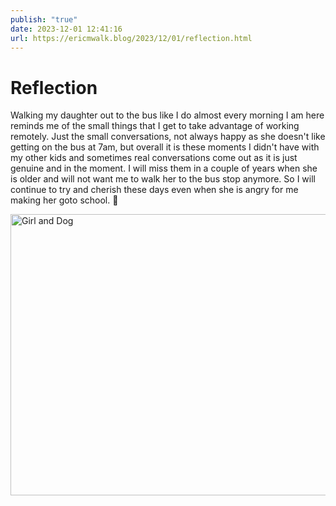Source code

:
 ```yaml
---
publish: "true"
date: 2023-12-01 12:41:16
url: https://ericmwalk.blog/2023/12/01/reflection.html
---
```


# Reflection

Walking my daughter out to the bus like I do almost every morning I am here reminds me of the small things that I get to take advantage of working remotely. Just the small conversations, not always happy as she doesn't like getting on the bus at 7am, but overall it is these moments I didn't have with my other kids and sometimes real conversations come out as it is just genuine and in the moment. I will miss them in a couple of years when she is older and will not want me to walk her to the bus stop anymore. So I will continue to try and cherish these days even when she is angry for me making her goto school. 🥰



<img src="uploads/2023/img-6665.jpeg" width="600" height="450" alt="Girl and Dog">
◆ ◆ ◆
Leaving out only the pictures, return the material above unchanged.

Source code

:
 ```yaml
---
publish: "true"
date: 2023-12-01 12:41:16
url: https://ericmwalk.blog/2023/12/01/reflection.html
---
```


# Reflection

Walking my daughter out to the bus like I do almost every morning I am here reminds me of the small things that I get to take advantage of working remotely. Just the small conversations, not always happy as she doesn't like getting on the bus at 7am, but overall it is these moments I didn't have with my other kids and sometimes real conversations come out as it is just genuine and in the moment. I will miss them in a couple of years when she is older and will not want me to walk her to the bus stop anymore. So I will continue to try and cherish these days even when she is angry for me making her goto school. 🥰



<img src="uploads/2023/img-6665.jpeg" width="600" height="450" alt="Girl and Dog">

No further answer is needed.